(Records contained in a dataset)

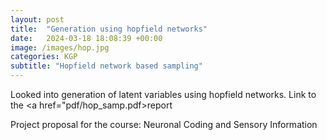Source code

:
 ```yaml
---
layout: post
title:  "Generation using hopfield networks"
date:   2024-03-18 18:08:39 +00:00
image: /images/hop.jpg
categories: KGP
subtitle: "Hopfield network based sampling"
---
```

Looked into generation of latent variables using hopfield networks.
Link to the <a href="pdf/hop_samp.pdf>report</a>

Project proposal for the course: Neuronal Coding and Sensory Information
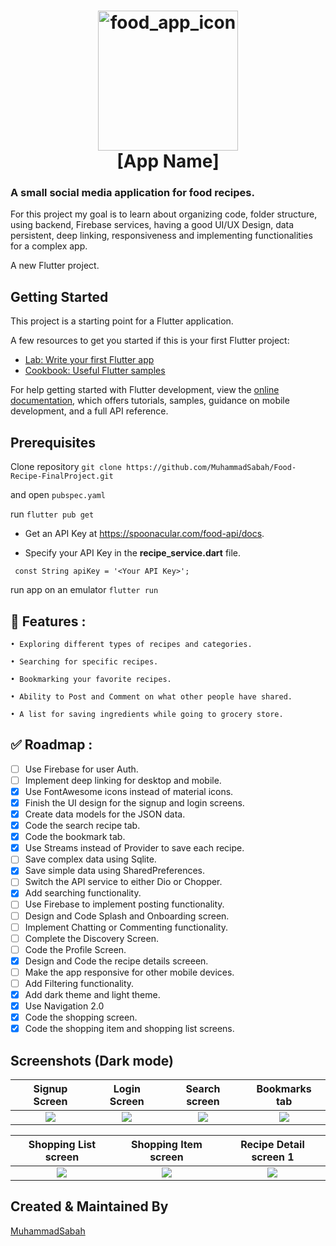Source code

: <h1 align="center">
  <img alt="food_app_icon" src="https://user-images.githubusercontent.com/75329130/180597881-010e2d45-abf3-4248-ad35-70ee0caef64a.jpg" width="224px" border-radius="50%"/><br/>
  [App Name]
</h1>

### A small social media application for food recipes.

For this project my goal is to learn about organizing code, folder structure, using backend, Firebase services, having a good UI/UX Design, data persistent, deep linking, responsiveness and implementing functionalities for a complex app. 

A new Flutter project.
## Getting Started

This project is a starting point for a Flutter application.

A few resources to get you started if this is your first Flutter project:

- [Lab: Write your first Flutter app](https://docs.flutter.dev/get-started/codelab)
- [Cookbook: Useful Flutter samples](https://docs.flutter.dev/cookbook)

For help getting started with Flutter development, view the
[online documentation](https://docs.flutter.dev/), which offers tutorials,
samples, guidance on mobile development, and a full API reference.
## Prerequisites
Clone repository ``git clone https://github.com/MuhammadSabah/Food-Recipe-FinalProject.git``

and open ``pubspec.yaml``

run ``flutter pub get``

- Get an API Key at https://spoonacular.com/food-api/docs.

- Specify your API Key in the **recipe_service.dart** file.
```
 const String apiKey = '<Your API Key>';
```
run app on an emulator ``flutter run``

## 🚀 Features :
```
• Exploring different types of recipes and categories.

• Searching for specific recipes.

• Bookmarking your favorite recipes.

• Ability to Post and Comment on what other people have shared.

• A list for saving ingredients while going to grocery store.
```

## ✅ Roadmap :
- [ ] Use Firebase for user Auth.
- [ ] Implement deep linking for desktop and mobile.
- [x] Use FontAwesome icons instead of material icons.
- [x] Finish the UI design for the signup and login screens.
- [x] Create data models for the JSON data.
- [x] Code the search recipe tab.
- [x] Code the bookmark tab.
- [x] Use Streams instead of Provider to save each recipe.
- [ ] Save complex data using Sqlite.
- [x] Save simple data using SharedPreferences.
- [ ] Switch the API service to either Dio or Chopper.
- [x] Add searching functionality.
- [ ] Use Firebase to implement posting functionality.
- [ ] Design and Code Splash and Onboarding screen. 
- [ ] Implement Chatting or Commenting functionality.
- [ ] Complete the Discovery Screen.
- [ ] Code the Profile Screen.
- [x] Design and Code the recipe details screeen.
- [ ] Make the app responsive for other mobile devices.
- [ ] Add Filtering functionality.
- [x] Add dark theme and light theme.
- [x] Use Navigation 2.0
- [x] Code the shopping screen.
- [x] Code the shopping item and shopping list screens.

## Screenshots (Dark mode)

Signup Screen              |   Login Screen            |   Search screen           |   Bookmarks tab
:-------------------------:|:-------------------------:|:-------------------------:|:-------------------------:
![](https://user-images.githubusercontent.com/75329130/179361010-b4f75d9e-cd39-4f8e-9637-8560e211c498.png)|![](https://user-images.githubusercontent.com/75329130/179361012-ed42ef40-2cb8-4641-b527-0ad468015585.png?raw=true)|![](https://user-images.githubusercontent.com/75329130/179361105-9eaf23ba-434d-4d35-8d1e-24cdcd540c63.png?raw=true)|![](https://user-images.githubusercontent.com/75329130/179361112-6278276d-e105-4c06-be8d-5e1f396b1f2f.png?raw=true)


Shopping List screen       | Shopping Item screen      |   Recipe Detail screen 1  
:-------------------------:|:-------------------------:|:-------------------------:
![](https://user-images.githubusercontent.com/75329130/179361158-7856f85f-00f5-47fa-8da6-0afd183e65a4.png?raw=true)|![](https://user-images.githubusercontent.com/75329130/179361155-992ed6b9-bd1b-40b9-b44b-e7dd85bdca7a.png?raw=true)|![](https://user-images.githubusercontent.com/75329130/179361111-7bd5067c-13ac-459e-a93a-e36120376728.png?raw=true)





## Created & Maintained By

[MuhammadSabah](https://github.com/MuhammadSabah) 



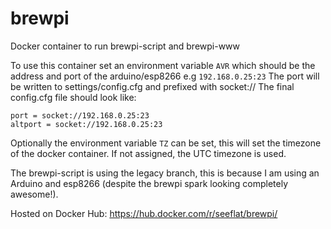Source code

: # brewpi
Docker container to run brewpi-script and brewpi-www

To use this container set an environment variable `AVR` which should be the address and port of the arduino/esp8266 e.g `192.168.0.25:23`
The port will be written to settings/config.cfg and prefixed with socket://
The final config.cfg file should look like:

```
port = socket://192.168.0.25:23
altport = socket://192.168.0.25:23
```

Optionally the environment variable `TZ` can be set, this will set the timezone of the docker container. If not assigned, the UTC timezone is used.

The brewpi-script is using the legacy branch, this is because I am using an Arduino and esp8266 (despite the brewpi spark looking completely awesome!).

Hosted on Docker Hub: https://hub.docker.com/r/seeflat/brewpi/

__The problem__: Reproduce, character for character, only the lines of the preceding data that start at the line with "- [ ] Design" and end at the line with "- [ ] Make the", both included.

__Exercise result__:
- [ ] Design and Code Splash and Onboarding screen. 
- [ ] Implement Chatting or Commenting functionality.
- [ ] Complete the Discovery Screen.
- [ ] Code the Profile Screen.
- [x] Design and Code the recipe details screeen.
- [ ] Make the app responsive for other mobile devices.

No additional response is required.